A IoT device monitoring the air quality in a house and sends alerts to the user if the air quality is bad.

info

Author: Mihăescu Răzvan-Andrei
GitHub Project Link: link_to_github

Description

A device that monitors the air quality in a house using multiple sensors and sends alerts to the user if the air quality is bad. The device will be connected to a Raspberry Pi Pico 2W and will use a display to show the data.

The indexes that will be monitored are:

  • temperature
  • pressure
  • CO
  • noise
  • ultraviolet radiation
  • fire risk

These indexes will be shown on the display and it will sent to a TCP server to the user's computer and saved in a database to be analyzed later if the user demands this. The data will be displayed on the screen in different colors depending on the value of the index. For example, if the temperature is too high, the text will be red, if it is normal, it will be green and if it is too low, it will be blue. The same will be done for all the indexes.

In case of fire or high CO levels, the device will start a buzzer to alert the user, and in case of not being at home, the device will send a notification to the user using a server.

Also, in case of high temperature or humidity, the device is able to turn on a fan to cool the room if the user sets this option. And in case of a sound detected in the house, the device will turn on the lights in the house.

The LCD display will be use to show the indexes in real time together with the timestamp.

Motivation

I choose this project because it could have a real usage in my life. I am a person that is very careful about the air quality in my house and I want to be able to monitor it in real time.

Also, I want to be able to see the data over time and be able to see if there are any changes in the air quality. I also want to be able to receive alerts if the air quality is bad, so I can take action and improve it.

In this modern world we live in, where air pollution and climate change are becoming more and more of a problem, I want to be very careful about the air quality in my house and prevent any problems that might occur so my health is not affected.

Architecture

The Rasperry Pi Pico 2W will be the main microcontroller of the project. It will be connected to multiple sensors that will monitor the air quality in the house.

The sensors will be connected to the microcontroller using I2C or SPI communication. The data from the sensors will be read by the microcontroller and will be displayed on the LCD display. This data will be sent through a Wi-Fi network to a server that will store the data in a database. The user will be able to access this data from his computer and analyze it over time.

There will also be mechanisms to prevend the rise of the temperature and humidity in the house, like a fan that will be turned on automatically if the temperature or humidity is too high.

The device will also have a buzzer that will be used to alert the user if the air quality is bad.

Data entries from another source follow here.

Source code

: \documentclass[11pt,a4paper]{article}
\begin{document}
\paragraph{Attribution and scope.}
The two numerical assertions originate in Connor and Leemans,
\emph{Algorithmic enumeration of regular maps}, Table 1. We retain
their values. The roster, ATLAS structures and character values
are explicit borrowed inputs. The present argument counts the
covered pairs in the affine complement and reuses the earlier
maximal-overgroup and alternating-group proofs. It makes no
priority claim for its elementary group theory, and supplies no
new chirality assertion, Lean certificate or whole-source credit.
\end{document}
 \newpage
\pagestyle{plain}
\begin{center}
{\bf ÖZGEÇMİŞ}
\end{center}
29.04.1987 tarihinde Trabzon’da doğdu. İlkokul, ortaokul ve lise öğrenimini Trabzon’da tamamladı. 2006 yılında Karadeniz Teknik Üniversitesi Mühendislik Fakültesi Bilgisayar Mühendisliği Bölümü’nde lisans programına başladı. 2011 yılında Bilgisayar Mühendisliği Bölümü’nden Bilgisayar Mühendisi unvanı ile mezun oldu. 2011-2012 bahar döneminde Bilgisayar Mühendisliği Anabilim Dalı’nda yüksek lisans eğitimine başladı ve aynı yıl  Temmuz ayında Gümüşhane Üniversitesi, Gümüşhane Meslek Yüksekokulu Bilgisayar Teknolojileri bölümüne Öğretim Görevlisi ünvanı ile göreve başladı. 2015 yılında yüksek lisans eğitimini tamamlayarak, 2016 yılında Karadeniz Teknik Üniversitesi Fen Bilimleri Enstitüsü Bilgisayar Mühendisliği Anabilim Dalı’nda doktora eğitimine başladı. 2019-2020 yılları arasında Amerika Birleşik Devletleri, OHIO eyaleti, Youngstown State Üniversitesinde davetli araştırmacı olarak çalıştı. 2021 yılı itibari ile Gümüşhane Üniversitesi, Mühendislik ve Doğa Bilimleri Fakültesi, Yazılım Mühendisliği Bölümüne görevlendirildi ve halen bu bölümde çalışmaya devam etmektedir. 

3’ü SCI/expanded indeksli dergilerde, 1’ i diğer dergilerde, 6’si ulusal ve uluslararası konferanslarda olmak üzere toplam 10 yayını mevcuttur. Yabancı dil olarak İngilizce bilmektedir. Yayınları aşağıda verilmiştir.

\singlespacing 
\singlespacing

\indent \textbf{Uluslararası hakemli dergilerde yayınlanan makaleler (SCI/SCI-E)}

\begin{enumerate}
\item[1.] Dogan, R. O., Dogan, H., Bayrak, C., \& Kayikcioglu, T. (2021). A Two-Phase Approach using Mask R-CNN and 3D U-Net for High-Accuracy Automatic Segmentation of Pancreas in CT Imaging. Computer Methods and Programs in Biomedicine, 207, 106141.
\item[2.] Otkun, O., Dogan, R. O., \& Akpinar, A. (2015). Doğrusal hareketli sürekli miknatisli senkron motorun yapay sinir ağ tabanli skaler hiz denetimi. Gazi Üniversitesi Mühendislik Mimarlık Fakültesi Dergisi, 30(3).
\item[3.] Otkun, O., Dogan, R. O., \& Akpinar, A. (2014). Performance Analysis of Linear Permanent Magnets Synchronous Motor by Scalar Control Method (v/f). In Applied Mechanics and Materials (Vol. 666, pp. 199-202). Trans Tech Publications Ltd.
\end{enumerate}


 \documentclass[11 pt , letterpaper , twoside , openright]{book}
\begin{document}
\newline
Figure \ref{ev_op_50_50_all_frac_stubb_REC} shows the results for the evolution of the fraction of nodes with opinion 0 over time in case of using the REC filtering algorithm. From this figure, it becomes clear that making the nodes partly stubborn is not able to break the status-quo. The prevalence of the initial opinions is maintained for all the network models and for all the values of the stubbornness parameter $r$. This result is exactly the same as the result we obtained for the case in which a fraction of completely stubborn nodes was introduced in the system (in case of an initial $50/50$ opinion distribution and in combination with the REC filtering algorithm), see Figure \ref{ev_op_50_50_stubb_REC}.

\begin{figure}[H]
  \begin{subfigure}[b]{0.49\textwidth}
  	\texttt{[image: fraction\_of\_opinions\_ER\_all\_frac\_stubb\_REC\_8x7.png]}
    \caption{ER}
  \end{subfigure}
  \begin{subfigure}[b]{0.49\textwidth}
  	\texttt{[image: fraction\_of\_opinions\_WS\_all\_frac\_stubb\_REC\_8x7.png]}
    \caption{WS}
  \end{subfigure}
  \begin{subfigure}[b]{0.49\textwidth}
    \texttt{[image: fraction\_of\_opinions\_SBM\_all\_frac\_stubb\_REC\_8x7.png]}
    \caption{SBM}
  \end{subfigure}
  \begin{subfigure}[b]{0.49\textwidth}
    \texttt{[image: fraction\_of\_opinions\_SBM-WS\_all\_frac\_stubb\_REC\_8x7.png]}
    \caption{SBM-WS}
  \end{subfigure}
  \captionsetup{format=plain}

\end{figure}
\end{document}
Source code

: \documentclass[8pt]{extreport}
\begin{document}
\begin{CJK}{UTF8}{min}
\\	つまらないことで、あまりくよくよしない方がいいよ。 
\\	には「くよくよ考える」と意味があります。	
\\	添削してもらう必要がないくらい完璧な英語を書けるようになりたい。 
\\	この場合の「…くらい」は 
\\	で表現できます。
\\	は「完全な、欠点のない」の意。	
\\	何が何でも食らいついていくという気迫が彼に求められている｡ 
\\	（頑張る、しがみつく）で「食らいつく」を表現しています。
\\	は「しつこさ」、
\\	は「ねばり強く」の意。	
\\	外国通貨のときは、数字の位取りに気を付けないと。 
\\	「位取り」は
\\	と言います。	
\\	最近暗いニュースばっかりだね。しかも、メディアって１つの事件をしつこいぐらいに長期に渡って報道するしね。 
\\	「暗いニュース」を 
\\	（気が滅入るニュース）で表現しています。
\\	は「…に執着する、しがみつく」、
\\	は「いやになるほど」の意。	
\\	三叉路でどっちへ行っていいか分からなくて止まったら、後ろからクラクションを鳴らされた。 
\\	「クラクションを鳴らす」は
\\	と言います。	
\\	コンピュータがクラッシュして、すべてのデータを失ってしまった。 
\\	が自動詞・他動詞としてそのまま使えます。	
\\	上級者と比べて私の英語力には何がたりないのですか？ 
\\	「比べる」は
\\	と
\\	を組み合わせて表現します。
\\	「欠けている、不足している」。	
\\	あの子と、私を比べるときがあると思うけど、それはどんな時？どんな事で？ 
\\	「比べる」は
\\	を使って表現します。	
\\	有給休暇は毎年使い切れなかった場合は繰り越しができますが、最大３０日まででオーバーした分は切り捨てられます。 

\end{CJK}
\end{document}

The buzzer will be turned on automatically if the air quality is bad (eg. if the CO level is too high, if a fire is detected, if dust is too high etc.).

For very high risk, like fire, high measurements of CO or very high temperature, the device will send a notification to the user using a server through the Wi-Fi network to alert him even if he is not at home.

diagram

Log

Week 5 - 11 May

In thss week I stuck the pins on the Raspberry Pi Pico 2W microcontrollers and tried to test the debugger setup, but I had some issues because my debugger didn't see any target. So I had to buy another Raspberry Pi Pico 2W and I stuck the pins on it too. After that I tried to test the debugger setup again and it worked. The final thing I did in this week was to test the LCD display and I managed to make it work and display 'Hello World' on the screen. For the LCD display I used the mipidisi driver with the SPI comunication to write data on the screen. I used the pin 18 for the CS pin, pin 16 for the DC pin and pin 17 for the reset pin. I used the SPI1 communication with the pins 10, 11 and 12 for the SCK, MOSI and MISO pins.

hello-world

Week 12 - 18 May

In this week I started to test the sensors and to write their data on the LCD display.

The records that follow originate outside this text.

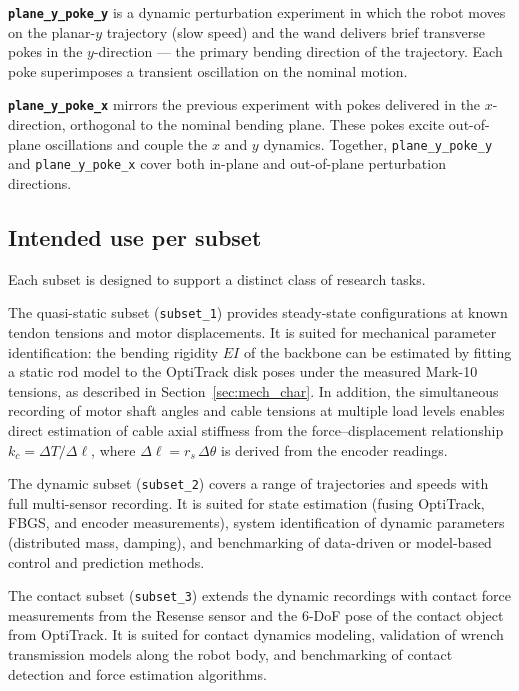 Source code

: \documentclass[14pt, a4paper]{article}
\begin{document}
\textbf{\texttt{plane\_y\_poke\_y}} is a dynamic perturbation experiment in which the robot moves on the planar-$y$ trajectory (slow speed) and the wand delivers brief transverse pokes in the $y$-direction — the primary bending direction of the trajectory.
Each poke superimposes a transient oscillation on the nominal motion.

\textbf{\texttt{plane\_y\_poke\_x}} mirrors the previous experiment with pokes delivered in the $x$-direction, orthogonal to the nominal bending plane.
These pokes excite out-of-plane oscillations and couple the $x$ and $y$ dynamics.
Together, \texttt{plane\_y\_poke\_y} and \texttt{plane\_y\_poke\_x} cover both in-plane and out-of-plane perturbation directions.



\subsection{Intended use per subset}

Each subset is designed to support a distinct class of research tasks.

The quasi-static subset (\texttt{subset\_1}) provides steady-state configurations at known
tendon tensions and motor displacements.
It is suited for mechanical parameter identification: the bending rigidity $EI$ of the
backbone can be estimated by fitting a static rod model to the OptiTrack disk poses under
the measured Mark-10 tensions, as described in Section~\ref{sec:mech_char}.
In addition, the simultaneous recording of motor shaft angles and cable tensions at
multiple load levels enables direct estimation of cable axial stiffness from the
force--displacement relationship $k_c = \Delta T / \Delta\ell$, where $\Delta\ell =
r_s\,\Delta\theta$ is derived from the encoder readings.

The dynamic subset (\texttt{subset\_2}) covers a range of trajectories and speeds with
full multi-sensor recording.
It is suited for state estimation (fusing OptiTrack, FBGS, and encoder measurements),
system identification of dynamic parameters (distributed mass, damping), and benchmarking
of data-driven or model-based control and prediction methods.

The contact subset (\texttt{subset\_3}) extends the dynamic recordings with contact force
measurements from the Resense sensor and the 6-DoF pose of the contact object from
OptiTrack.
It is suited for contact dynamics modeling, validation of wrench transmission models
along the robot body, and benchmarking of contact detection and force estimation
algorithms.
\end{document}
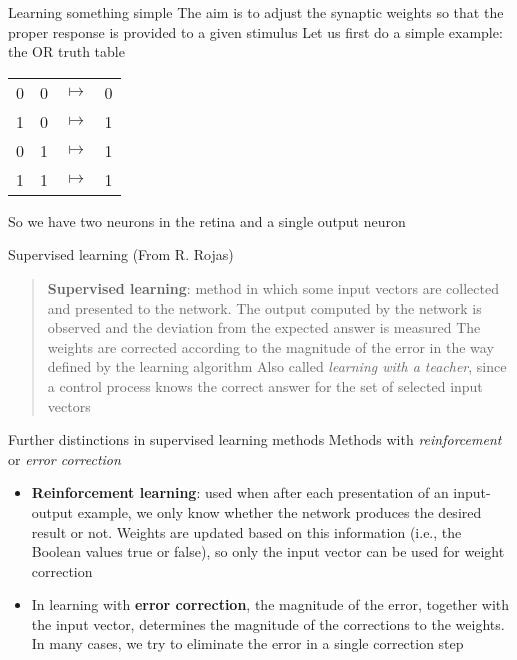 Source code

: \documentclass[aspectratio=169]{beamer}\usepackage[]{graphicx}\usepackage[]{xcolor}
\begin{document}
\begin{frame}{Learning something simple}
    The aim is to adjust the synaptic weights so that the proper response is provided to a given stimulus
    \vfill
    Let us first do a simple example: the OR truth table
    \begin{center}
        \begin{tabular}{cccc}
            0 & 0 & $\mapsto$ & 0 \\
            1 & 0 & $\mapsto$ & 1 \\
            0 & 1 & $\mapsto$ & 1 \\
            1 & 1 & $\mapsto$ & 1 \\
        \end{tabular}
    \end{center}
    So we have two neurons in the retina and a single output neuron
\end{frame}

\begin{frame}{Supervised learning}
    (From R. Rojas)
    \begin{quote}
    \textbf{Supervised learning}: method in which some input vectors are collected and presented to the network. The output computed by the network is observed and the deviation from the expected answer is measured
    \vskip0.5cm
    The weights are corrected according to the magnitude of the error in the way defined by the learning algorithm
    \vskip0.5cm
    Also called \emph{learning with a teacher}, since a control process knows the correct answer for the set of selected input vectors
    \end{quote}
\end{frame}

\begin{frame}{Further distinctions in supervised learning methods}
    Methods with \emph{reinforcement} or \emph{error correction} 
    \vfill
    \begin{itemize}
        \item \textbf{Reinforcement learning}: used when after each presentation of an input-output example, we only know whether the network produces the desired result or not. 
        Weights are updated based on this information (i.e., the Boolean values true or false), so only the input vector can be used for weight correction
        \vfill
        \item In learning with \textbf{error correction}, the
        magnitude of the error, together with the input vector, determines the magnitude of the corrections to the weights. In many cases, we try to eliminate the error in a single correction step
    \end{itemize}
\end{frame}
\end{document}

I started with the MQ-7 sensor and wrote the driver for it to get the CO PPM value and display it on the screen. I used ADC pin 26 to read the value and transform it to PPM. I displayed the value on the screen in dynamic colors depending on the value of the CO level:

  • CO between 0 and 9 PPM - green
  • CO between 9 and 29 PPM - yellow
  • CO between 29 and 36 PPM - orange
  • CO above 36 PPM - red

After this I connected the flame sensor and I wrote a driver for it to get the flame parcentage chance and display it on the screen. I used ADC pin 28 for the analog ping to calculate the flame percentage and I used the ping 22 for the digital pin to check if the flame is detected or not. I displayed the value on the screen in dynamic colors depending on the value of the flame percentage:

  • If flame is detected by the digital pin, the text is red
  • Flame percentage between 0 and 20% - green
  • Flame percentage between 20 and 50% - yellow
  • Flame percentage above 50% - orange

Then I connected the RTC DS3231 module and I used ds3231 driver to get the time and date and display it on the screen. I used I2C communication with the pins 20 and 21 for SDA and SCL pins. I noted that the datetime is inaccurate but I will fix it later, now is important that the RTC module is working and I can get the data from it successfully and the time passes correctly every second even though it is not the correct time and date.

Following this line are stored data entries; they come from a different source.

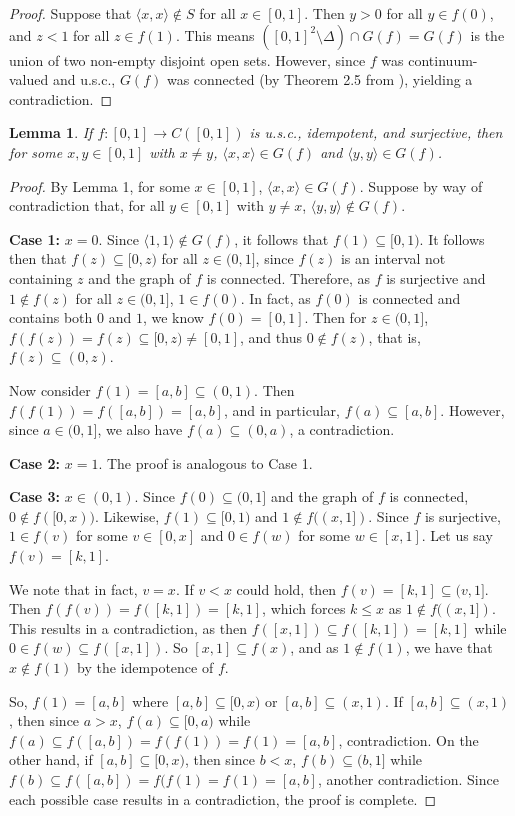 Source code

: \documentclass{amsart}
\newtheorem{lemma}[theorem]{Lemma}
\theoremstyle{definition}
\newcommand{\<}{\langle}
\renewcommand{\>}{\rangle}
\begin{document}
\begin{proof}
Suppose that $\<x,x\> \not\in S$ for all $x \in [0,1]$. Then $y > 0$ for all $y \in f(0)$, and $z < 1$ for all $z \in f(1)$. This means $([0,1]^2 \setminus \Delta) \cap G(f) = G(f)$ is the union of two non-empty disjoint open sets. However, since $f$ was continuum-valued and u.s.c., $G(f)$ was connected (by Theorem 2.5 from \cite{ingram intro}), yielding a contradiction.
\end{proof}

\begin{lemma}
If $f: [0,1] \rightarrow C([0,1])$ is u.s.c., idempotent, and surjective, then for some $x, y \in [0,1]$ with $x \not= y$, $\<x,x\> \in G(f)$ and $\<y,y\> \in G(f)$.
\end{lemma}

\begin{proof}
By Lemma 1, for some $x \in [0,1]$, $\<x,x\> \in G(f)$. Suppose by way of contradiction that, for all $y \in [0,1]$ with $y \not= x$, $\<y,y\> \not\in G(f)$.

\textbf{Case 1:}
$x = 0$. Since $\<1,1\> \not\in G(f)$, it follows that $f(1) \subseteq [0,1)$. It follows then that $f(z)\subseteq[0,z)$ for all $z\in(0,1]$, since $f(z)$ is an interval not containing $z$ and the graph of $f$ is connected. Therefore, as $f$ is surjective and $1 \not\in f(z)$ for all $z \in (0,1]$, $1 \in f(0)$. In fact, as $f(0)$ is connected and contains both $0$ and $1$, we know $f(0) = [0,1]$. Then for $z \in (0,1]$, $f(f(z))=f(z)\subseteq[0,z)\not=[0,1]$, and thus $0\not\in f(z)$, that is, $f(z)\subseteq(0,z)$.

Now consider $f(1)=[a,b]\subseteq(0,1)$. Then $f(f(1))=f([a,b])=[a,b]$, and in particular, $f(a)\subseteq[a,b]$. However, since $a\in(0,1]$, we also have $f(a)\subseteq(0,a)$, a contradiction.


\textbf{Case 2:}
$x = 1$. The proof is analogous to Case 1.


\textbf{Case 3:}
$x\in(0,1)$. Since $f(0)\subseteq(0,1]$ and the graph of $f$ is connected, $0\not\in f([0,x))$. Likewise, $f(1)\subseteq[0,1)$ and $1\not\in f((x,1])$. Since $f$ is surjective, $1\in f(v)$ for some $v\in[0,x]$ and $0\in f(w)$ for some $w\in[x,1]$. Let us say $f(v) = [k,1]$.

We note that in fact, $v=x$. If $v<x$ could hold, then $f(v)=[k,1]\subseteq(v,1]$. Then $f(f(v))=f([k,1])=[k,1]$, which forces $k\leq x$ as $1\not\in f((x,1])$. This results in a contradiction, as then $f([x,1])\subseteq f([k,1])=[k,1]$ while $0\in f(w)\subseteq f([x,1])$. So $[x,1]\subseteq f(x)$, and as $1\not\in f(1)$, we have that $x\not\in f(1)$ by the idempotence of $f$.

So, $f(1) = [a,b]$ where $[a,b] \subseteq [0,x)$ or $[a,b] \subseteq (x,1)$. If $[a,b] \subseteq (x,1)$, then since $a > x$, $f(a) \subseteq [0,a)$ while $f(a)\subseteq f([a,b])=f(f(1))=f(1)=[a,b]$, contradiction. On the other hand, if $[a,b] \subseteq [0,x)$, then since $b<x$, $f(b) \subseteq (b,1]$ while $f(b) \subseteq f([a,b])=f(f(1)=f(1)=[a,b]$, another contradiction. Since each possible case results in a contradiction, the proof is complete.
\end{proof}
\end{document}
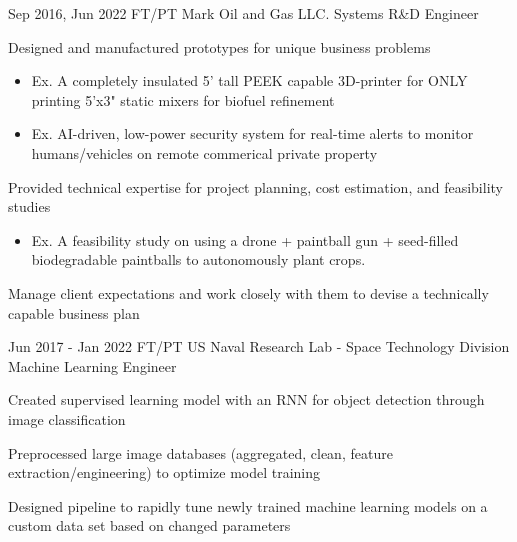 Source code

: \documentclass[
	10pt, %
]{FreemanCV}
\begin{document}
\jobentry
	{Sep 2016, Jun 2022} %
	{FT/PT} %
	{Mark Oil and Gas LLC.} %
	{Systems R\&D Engineer} %
	{ %
		\item Designed and manufactured prototypes for unique business problems
		\begin{itemize}[topsep=-10pt]
			\itemsep-5pt
			\item Ex. A completely insulated 5' tall PEEK capable 3D-printer for ONLY printing 5'x3" static mixers for biofuel refinement
			\item Ex. AI-driven, low-power security system for real-time alerts to monitor humans/vehicles on remote commerical private property
		\end{itemize}
		\item Provided technical expertise for project planning, cost estimation, and feasibility studies
		\begin{itemize}[topsep=-10pt]
			\itemsep-5pt
			\item Ex. A feasibility study on using a drone + paintball gun + seed-filled biodegradable paintballs to autonomously plant crops.
		\end{itemize}
		\item Manage client expectations and work closely with them to devise a technically capable business plan
	}
	


\jobentry
	{Jun 2017 - Jan 2022} %
	{FT/PT} %
	{US Naval Research Lab - Space Technology Division} %
	{Machine Learning Engineer} %
	{ %
		\item Created supervised learning model with an RNN for object detection through image classification
		\item Preprocessed large image databases (aggregated, clean, feature extraction/engineering) to optimize model training
		\item Designed pipeline to rapidly tune newly trained machine learning models on a custom data set based on changed parameters
	} 


\vspace*{-10pt}
\end{document}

I connected the BMP280 sensor and I used bmp280 driver to get the temperature and pressure values and display them on the screen. I used I2C communication with the pins 14 and 15 for SDA and SCL pins. I displayed the values on the screen in dynamic colors depending on the value of the temperature and pressure:

  • Temperature between 0 and 15 degrees - blue
  • Temperature between 15 and 30 degrees - green
  • Temperature above 30 degrees - red
  • Pressure between 0 and 990 hPa - blue
  • Pressure between 990 and 1030 hPa - green
  • Pressure above 1030 hPa - red

I connected the UV sensor and I used the ADC 27 pin and connected to a voltage of 3.3V to get the UV index value and display it on the screen. I categorized the UV index in 5 categories:

  • UV index between 0 and 2 - LOW - green
  • UV index between 2 and 5 - MODERATE - yellow
  • UV index between 5 and 7 - HIGH - orange
  • UV index between 7 and 10 - VERY HIGH - red
  • UV index above 10 - EXTREME - purple

I connected the sound senor and I realised that this is a digiatal sensor, so it only has a digital pin that can be used to check if the sound is detected or not and has a potentiometer to set the sensitivity. So I decided to change the utility of this sensor because I wanted the display the sound level in dB. I will use this sensor to check if the sound is detected or not and if the sound is detected I will turn on my lights in the house. I used pin 13 for the digital pin.

I connected a buzzer to the pin 9 and wrote the code for it to turn on when a flame is detected or the CO level is too high (above 36 PPM). I set a higher frequency so the buzzer will be heard better. Also in this situation I will display a red text on the screen to alert the user.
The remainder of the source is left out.